Mardi a marqué le quatrième jour de manifestations contre le décret cruel et extralégal du gouvernement Trump, qui interdit l'entrée aux États-Unis aux citoyens de sept pays musulmans ravagés par l'armée américaine, ainsi qu'aux réfugiés du monde entier.

Des centaines de milliers de personnes ont manifesté dans les aéroports et les centres villes des États-Unis et du monde entier contre cette mesure draconienne, et pour défendre les droits démocratiques et les acquis sociaux. Ces manifestations s'inscrivent dans une radicalisation politique qui se poursuit face au gouvernement le plus à droite de l'histoire américaine. Après 16 ans de la «guerre contre le terrorisme», menée sous les démocrates et les républicains, les manifestations montrent que des masses de gens rejettent le chauvinisme antimusulman et le militarisme qui ont servi à justifier l'agression et les crimes de guerre impérialistes.

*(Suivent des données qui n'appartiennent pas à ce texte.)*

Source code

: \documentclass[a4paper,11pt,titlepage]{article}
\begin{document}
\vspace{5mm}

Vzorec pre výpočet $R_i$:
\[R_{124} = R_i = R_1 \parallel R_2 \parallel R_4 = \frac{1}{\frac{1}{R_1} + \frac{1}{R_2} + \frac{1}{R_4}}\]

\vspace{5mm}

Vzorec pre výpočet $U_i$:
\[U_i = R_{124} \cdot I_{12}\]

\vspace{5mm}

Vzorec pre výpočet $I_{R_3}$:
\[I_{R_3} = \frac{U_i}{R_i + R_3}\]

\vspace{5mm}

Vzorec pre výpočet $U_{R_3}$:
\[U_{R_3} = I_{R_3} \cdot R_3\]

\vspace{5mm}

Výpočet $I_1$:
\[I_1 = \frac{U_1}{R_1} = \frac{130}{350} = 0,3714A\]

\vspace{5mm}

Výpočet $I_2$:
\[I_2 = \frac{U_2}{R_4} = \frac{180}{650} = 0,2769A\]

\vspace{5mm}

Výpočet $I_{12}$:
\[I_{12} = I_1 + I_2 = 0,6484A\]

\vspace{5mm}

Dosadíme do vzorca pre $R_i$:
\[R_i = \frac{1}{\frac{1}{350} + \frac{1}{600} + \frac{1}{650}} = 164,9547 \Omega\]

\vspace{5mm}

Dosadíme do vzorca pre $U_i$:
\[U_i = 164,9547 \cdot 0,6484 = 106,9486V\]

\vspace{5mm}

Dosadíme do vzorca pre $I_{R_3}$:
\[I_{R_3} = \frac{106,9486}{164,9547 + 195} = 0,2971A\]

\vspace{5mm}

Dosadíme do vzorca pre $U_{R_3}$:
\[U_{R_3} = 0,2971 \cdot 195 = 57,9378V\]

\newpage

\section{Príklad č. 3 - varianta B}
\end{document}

Des millions de personnes sont scandalisées par la brutalité infligée aux hommes, aux femmes et aux enfants à qui l'on interdit soudain de retourner à leurs foyers, leurs familles et leurs emplois.

Des démocrates dont Barack Obama et le chef de la minorité du Sénat, Charles Schumer, s'associent aux protestations dans un effort de les rendre aussi inoffensives que possible. Cependant, un vaste fossé sépare les sentiments humains et démocratiques qui animent les protestations et les objectifs fondamentalement réactionnaires qui sous-tendent la réponse du Parti démocrate au gouvernement Trump.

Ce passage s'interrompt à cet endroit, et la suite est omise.